Hoy, el Código del Trabajo exige al menos 30 trabajadores para constituir un sindicato y reserva figuras como el comité de empresa a umbrales más altos dentro de una misma compañía. Por eso, la sola firma del acuerdo no cambia automáticamente las reglas vigentes. Antes la Corte Constitucional debe pronunciarse sobre la aprobación legislativa previa, porque se trata de un acuerdo comercial cuya ejecución exige modificar normas laborales.

El debate no debe reducirse a una consigna a favor o en contra de los sindicatos. La libertad sindical es un derecho. Lo de fondo es rediseñar la arquitectura sindical de un país sin medir el impacto económico de ese cambio.

Estados Unidos incluyó este tema porque su política comercial busca corregir lo que considera condiciones de competencia no recíprocas. Un país con reglas laborales más laxas puede ser visto como un competidor con ventajas indebidas.
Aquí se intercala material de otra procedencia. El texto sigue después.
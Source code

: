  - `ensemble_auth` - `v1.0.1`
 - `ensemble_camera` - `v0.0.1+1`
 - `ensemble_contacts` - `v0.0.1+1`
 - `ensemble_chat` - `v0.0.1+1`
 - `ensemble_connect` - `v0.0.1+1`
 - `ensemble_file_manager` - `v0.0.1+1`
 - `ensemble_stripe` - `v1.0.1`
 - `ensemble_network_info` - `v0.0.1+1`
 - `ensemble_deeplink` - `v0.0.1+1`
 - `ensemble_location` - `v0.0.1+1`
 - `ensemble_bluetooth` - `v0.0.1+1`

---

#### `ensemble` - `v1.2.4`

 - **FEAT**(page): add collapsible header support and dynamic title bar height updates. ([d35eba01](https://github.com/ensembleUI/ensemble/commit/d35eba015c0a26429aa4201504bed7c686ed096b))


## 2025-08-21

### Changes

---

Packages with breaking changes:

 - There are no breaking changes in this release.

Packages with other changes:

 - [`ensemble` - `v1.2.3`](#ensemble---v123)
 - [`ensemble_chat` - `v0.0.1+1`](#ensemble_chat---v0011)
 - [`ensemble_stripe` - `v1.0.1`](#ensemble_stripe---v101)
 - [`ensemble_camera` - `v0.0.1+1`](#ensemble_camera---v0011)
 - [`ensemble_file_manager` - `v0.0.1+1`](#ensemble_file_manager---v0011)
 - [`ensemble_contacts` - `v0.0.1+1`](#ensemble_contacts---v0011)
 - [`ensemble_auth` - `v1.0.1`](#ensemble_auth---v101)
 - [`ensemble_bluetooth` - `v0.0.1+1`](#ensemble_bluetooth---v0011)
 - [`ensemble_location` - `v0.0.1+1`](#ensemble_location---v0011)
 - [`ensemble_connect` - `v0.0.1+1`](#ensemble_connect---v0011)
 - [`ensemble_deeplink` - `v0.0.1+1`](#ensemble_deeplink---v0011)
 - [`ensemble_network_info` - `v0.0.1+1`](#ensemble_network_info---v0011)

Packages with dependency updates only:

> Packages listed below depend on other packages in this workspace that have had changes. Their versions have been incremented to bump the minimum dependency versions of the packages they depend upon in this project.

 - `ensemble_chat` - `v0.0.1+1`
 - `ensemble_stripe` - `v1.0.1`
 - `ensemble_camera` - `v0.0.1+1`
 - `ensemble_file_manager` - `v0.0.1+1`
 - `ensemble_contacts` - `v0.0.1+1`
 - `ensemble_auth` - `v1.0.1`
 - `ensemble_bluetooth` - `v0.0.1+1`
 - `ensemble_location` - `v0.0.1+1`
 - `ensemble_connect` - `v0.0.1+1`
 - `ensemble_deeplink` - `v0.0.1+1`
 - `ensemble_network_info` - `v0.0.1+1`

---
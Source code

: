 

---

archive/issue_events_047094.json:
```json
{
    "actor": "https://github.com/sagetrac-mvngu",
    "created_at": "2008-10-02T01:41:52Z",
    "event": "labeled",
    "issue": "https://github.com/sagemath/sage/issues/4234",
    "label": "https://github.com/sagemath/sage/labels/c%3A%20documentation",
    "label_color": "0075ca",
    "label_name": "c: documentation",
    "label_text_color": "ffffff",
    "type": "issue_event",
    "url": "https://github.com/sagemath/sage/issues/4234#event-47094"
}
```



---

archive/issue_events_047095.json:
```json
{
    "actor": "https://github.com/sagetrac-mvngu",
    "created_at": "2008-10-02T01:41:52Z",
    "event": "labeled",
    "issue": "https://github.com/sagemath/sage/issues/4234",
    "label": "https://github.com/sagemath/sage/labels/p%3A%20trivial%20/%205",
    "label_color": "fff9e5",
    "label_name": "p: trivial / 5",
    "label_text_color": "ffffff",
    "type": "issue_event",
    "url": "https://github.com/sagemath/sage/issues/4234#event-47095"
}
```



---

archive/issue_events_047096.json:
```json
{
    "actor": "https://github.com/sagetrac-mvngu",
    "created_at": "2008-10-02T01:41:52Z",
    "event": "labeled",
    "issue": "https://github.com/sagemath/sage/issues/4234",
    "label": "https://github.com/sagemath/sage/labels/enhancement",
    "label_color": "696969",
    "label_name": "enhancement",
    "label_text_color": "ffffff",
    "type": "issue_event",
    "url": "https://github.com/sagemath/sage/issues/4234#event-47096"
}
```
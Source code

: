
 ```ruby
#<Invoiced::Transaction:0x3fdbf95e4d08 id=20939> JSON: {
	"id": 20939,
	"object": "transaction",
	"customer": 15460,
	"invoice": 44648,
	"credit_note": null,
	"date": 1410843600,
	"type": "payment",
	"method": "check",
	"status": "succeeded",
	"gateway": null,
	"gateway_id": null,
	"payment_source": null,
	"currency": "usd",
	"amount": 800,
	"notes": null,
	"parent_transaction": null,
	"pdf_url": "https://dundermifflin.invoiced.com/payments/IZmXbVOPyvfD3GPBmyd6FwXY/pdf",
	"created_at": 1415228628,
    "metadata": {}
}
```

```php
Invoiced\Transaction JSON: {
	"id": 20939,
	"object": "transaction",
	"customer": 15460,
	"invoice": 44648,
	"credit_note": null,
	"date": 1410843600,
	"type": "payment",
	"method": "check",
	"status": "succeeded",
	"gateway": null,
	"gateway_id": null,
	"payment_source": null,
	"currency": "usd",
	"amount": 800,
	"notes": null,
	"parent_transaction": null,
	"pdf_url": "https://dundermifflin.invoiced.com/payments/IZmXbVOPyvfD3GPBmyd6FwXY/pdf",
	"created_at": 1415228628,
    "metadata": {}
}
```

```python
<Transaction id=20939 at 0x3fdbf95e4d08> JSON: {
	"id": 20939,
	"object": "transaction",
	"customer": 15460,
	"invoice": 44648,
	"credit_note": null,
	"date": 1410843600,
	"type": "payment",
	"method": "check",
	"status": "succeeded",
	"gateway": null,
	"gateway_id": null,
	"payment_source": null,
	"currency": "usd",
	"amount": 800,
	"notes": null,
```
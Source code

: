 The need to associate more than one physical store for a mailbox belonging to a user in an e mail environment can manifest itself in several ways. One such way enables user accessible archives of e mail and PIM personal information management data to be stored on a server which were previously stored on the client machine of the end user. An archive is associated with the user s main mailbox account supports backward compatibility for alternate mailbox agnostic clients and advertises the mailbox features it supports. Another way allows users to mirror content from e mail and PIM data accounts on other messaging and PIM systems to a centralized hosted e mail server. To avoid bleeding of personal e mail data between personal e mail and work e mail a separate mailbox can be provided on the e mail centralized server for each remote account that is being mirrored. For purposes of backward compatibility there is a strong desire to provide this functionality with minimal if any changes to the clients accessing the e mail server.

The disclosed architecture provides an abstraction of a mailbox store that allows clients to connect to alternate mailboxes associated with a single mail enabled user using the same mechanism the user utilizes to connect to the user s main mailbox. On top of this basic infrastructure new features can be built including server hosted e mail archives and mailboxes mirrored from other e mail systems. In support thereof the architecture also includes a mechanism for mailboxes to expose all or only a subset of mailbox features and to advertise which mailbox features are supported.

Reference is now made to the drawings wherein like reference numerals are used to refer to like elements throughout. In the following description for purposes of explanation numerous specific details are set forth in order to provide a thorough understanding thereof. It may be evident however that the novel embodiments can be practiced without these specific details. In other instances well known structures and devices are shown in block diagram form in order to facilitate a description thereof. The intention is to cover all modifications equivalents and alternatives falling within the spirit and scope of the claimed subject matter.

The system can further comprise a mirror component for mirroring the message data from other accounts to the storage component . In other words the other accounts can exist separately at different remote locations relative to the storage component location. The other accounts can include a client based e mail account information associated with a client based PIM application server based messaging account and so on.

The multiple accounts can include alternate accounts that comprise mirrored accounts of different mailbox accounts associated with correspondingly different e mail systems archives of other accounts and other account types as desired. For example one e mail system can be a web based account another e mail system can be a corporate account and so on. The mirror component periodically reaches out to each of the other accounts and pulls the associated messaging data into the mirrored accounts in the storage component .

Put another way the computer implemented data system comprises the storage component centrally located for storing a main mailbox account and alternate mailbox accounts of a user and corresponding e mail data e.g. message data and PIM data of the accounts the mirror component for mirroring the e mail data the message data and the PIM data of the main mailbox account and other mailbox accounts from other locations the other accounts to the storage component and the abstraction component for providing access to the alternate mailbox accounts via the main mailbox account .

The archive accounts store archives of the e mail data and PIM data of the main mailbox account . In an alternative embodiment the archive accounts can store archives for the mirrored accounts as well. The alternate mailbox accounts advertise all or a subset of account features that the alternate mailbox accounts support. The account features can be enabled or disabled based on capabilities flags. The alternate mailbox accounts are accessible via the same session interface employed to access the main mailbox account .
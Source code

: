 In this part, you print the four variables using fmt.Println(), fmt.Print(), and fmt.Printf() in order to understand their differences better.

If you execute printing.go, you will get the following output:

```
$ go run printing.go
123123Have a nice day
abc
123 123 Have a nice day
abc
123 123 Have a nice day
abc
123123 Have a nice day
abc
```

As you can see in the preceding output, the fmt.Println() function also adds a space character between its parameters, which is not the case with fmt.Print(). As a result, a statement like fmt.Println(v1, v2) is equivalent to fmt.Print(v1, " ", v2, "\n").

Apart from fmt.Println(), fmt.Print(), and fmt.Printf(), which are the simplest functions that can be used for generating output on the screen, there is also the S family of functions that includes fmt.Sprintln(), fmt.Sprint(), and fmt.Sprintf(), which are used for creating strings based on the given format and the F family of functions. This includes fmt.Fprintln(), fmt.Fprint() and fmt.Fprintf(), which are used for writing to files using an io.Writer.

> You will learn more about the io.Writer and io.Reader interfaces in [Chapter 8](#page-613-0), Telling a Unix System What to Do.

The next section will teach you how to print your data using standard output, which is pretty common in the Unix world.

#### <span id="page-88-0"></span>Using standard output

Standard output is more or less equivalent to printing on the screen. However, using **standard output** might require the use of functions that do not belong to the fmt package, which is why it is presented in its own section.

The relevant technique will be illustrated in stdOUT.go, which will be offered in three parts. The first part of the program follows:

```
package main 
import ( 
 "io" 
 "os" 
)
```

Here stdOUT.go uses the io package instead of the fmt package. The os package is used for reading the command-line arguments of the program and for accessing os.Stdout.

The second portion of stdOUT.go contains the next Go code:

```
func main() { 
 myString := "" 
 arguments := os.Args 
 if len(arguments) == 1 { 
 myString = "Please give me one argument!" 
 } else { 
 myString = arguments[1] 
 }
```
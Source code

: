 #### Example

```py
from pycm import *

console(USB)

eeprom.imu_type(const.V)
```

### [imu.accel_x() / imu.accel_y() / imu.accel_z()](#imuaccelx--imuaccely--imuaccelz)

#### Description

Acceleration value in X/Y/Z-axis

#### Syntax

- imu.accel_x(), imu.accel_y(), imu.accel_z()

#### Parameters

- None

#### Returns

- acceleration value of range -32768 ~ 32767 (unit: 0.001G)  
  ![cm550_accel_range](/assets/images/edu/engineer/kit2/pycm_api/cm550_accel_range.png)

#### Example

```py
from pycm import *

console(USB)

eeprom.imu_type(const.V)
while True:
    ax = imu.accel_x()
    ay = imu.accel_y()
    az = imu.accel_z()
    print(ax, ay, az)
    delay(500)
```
Los ajustes deben responder a la realidad de cada país

El derecho comparado muestra que estos modelos no operan solos. Chile admite sindicatos interempresa, pero al final la negociación se canaliza en la empresa de cada trabajador. Colombia reconoce sindicatos por industria, pero su alcance depende de umbrales de representatividad y, para extender efectos a otras empresas, incluso de acto estatal.

En una economía como la ecuatoriana, donde el 92,2 % de las empresas activas son microempresas, el empleo adecuado apenas llega al 37,1 %, contratar ya implica costos, rigideces e incertidumbre, el efecto puede ser menos incentivo para formalizar, más cautela para crecer y más razones para mantenerse pequeño.

Los derechos deben ampliarse con diseño, gradualidad y sentido de realidad del mercado laboral. Porque en materia laboral no basta con proclamar más garantías. Hay que cuidar que siga existiendo alguien dispuesto a contratar.